**** Raw data

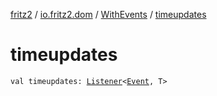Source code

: [fritz2](../../index.md) / [io.fritz2.dom](../index.md) / [WithEvents](index.md) / [timeupdates](./timeupdates.md)

# timeupdates

`val timeupdates: `[`Listener`](../-listener/index.md)`<`[`Event`](https://kotlinlang.org/api/latest/jvm/stdlib/org.w3c.dom.events/-event/index.html)`, T>`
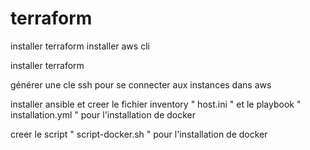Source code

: # terraform
installer terraform 
installer aws cli

installer terraform

générer une cle ssh pour se connecter aux instances dans aws

installer ansible et creer le fichier inventory " host.ini " et le playbook " installation.yml " pour l'installation de docker

creer le script " script-docker.sh " pour l'installation de docker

********

» What is expected
Show every line of the records above that contains the word "index".

» Reply
: [fritz2](../../index.md) / [io.fritz2.dom](../index.md) / [WithEvents](index.md) / [timeupdates](./timeupdates.md)
`val timeupdates: `[`Listener`](../-listener/index.md)`<`[`Event`](https://kotlinlang.org/api/latest/jvm/stdlib/org.w3c.dom.events/-event/index.html)`, T>`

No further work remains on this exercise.